What is needed here is an exact copy of every entry.

══════

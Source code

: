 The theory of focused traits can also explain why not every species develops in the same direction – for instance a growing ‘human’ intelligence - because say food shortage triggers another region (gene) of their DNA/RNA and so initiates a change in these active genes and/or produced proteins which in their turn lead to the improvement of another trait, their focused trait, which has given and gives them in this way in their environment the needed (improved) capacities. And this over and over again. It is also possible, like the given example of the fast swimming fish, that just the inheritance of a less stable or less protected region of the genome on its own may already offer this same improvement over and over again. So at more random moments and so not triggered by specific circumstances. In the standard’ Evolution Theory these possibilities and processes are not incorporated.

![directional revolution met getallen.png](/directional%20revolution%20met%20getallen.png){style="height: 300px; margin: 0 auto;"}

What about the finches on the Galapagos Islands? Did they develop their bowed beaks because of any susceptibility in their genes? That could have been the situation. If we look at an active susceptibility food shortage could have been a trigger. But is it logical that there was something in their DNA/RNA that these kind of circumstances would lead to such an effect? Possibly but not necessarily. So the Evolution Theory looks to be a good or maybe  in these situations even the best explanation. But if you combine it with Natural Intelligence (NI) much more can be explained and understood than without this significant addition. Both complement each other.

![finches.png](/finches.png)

══════

[THE COMPLETED TASK]:
Source code

: The theory of focused traits can also explain why not every species develops in the same direction – for instance a growing ‘human’ intelligence - because say food shortage triggers another region (gene) of their DNA/RNA and so initiates a change in these active genes and/or produced proteins which in their turn lead to the improvement of another trait, their focused trait, which has given and gives them in this way in their environment the needed (improved) capacities. And this over and over again. It is also possible, like the given example of the fast swimming fish, that just the inheritance of a less stable or less protected region of the genome on its own may already offer this same improvement over and over again. So at more random moments and so not triggered by specific circumstances. In the standard’ Evolution Theory these possibilities and processes are not incorporated.

![directional revolution met getallen.png](/directional%20revolution%20met%20getallen.png){style="height: 300px; margin: 0 auto;"}

What about the finches on the Galapagos Islands? Did they develop their bowed beaks because of any susceptibility in their genes? That could have been the situation. If we look at an active susceptibility food shortage could have been a trigger. But is it logical that there was something in their DNA/RNA that these kind of circumstances would lead to such an effect? Possibly but not necessarily. So the Evolution Theory looks to be a good or maybe  in these situations even the best explanation. But if you combine it with Natural Intelligence (NI) much more can be explained and understood than without this significant addition. Both complement each other.

![finches.png](/finches.png)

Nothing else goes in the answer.